■ **What needs to be done**: Your job is to return every line of the listing holding the string "only".

[Start of Attachment]

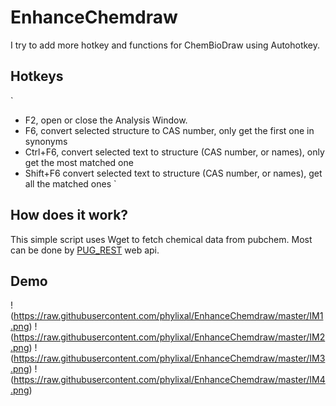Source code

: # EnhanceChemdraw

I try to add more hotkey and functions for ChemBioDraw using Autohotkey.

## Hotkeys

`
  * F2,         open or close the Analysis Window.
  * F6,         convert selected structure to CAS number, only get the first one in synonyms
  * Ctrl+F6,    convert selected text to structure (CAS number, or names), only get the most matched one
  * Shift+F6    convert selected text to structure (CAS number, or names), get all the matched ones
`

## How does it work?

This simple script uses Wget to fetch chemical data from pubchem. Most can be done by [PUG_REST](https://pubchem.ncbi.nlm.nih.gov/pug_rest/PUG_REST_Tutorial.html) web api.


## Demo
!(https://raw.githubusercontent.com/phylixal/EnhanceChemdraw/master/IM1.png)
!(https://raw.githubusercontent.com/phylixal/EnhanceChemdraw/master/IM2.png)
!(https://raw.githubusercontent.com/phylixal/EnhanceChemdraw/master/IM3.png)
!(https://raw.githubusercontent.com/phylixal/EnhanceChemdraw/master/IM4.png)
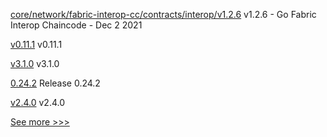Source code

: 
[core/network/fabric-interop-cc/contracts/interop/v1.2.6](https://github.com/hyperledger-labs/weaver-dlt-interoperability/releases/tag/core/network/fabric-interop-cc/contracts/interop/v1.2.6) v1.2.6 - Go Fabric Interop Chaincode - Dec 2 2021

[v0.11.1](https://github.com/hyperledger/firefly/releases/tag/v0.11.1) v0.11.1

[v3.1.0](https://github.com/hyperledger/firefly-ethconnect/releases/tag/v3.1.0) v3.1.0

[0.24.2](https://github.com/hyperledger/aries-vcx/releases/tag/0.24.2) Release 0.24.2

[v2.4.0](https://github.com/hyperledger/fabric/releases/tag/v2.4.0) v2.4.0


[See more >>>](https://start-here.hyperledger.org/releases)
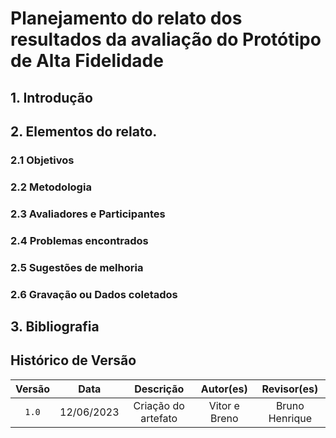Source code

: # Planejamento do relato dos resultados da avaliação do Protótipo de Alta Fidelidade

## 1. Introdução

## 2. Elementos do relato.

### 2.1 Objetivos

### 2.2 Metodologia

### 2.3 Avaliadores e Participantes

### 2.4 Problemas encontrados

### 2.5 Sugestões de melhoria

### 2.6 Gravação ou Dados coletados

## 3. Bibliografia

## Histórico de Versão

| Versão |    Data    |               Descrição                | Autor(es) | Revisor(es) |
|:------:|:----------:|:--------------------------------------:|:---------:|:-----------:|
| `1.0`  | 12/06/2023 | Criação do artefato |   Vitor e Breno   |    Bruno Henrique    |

[End of Attachment]

■ **Task output**:
  * F6,         convert selected structure to CAS number, only get the first one in synonyms
  * Ctrl+F6,    convert selected text to structure (CAS number, or names), only get the most matched one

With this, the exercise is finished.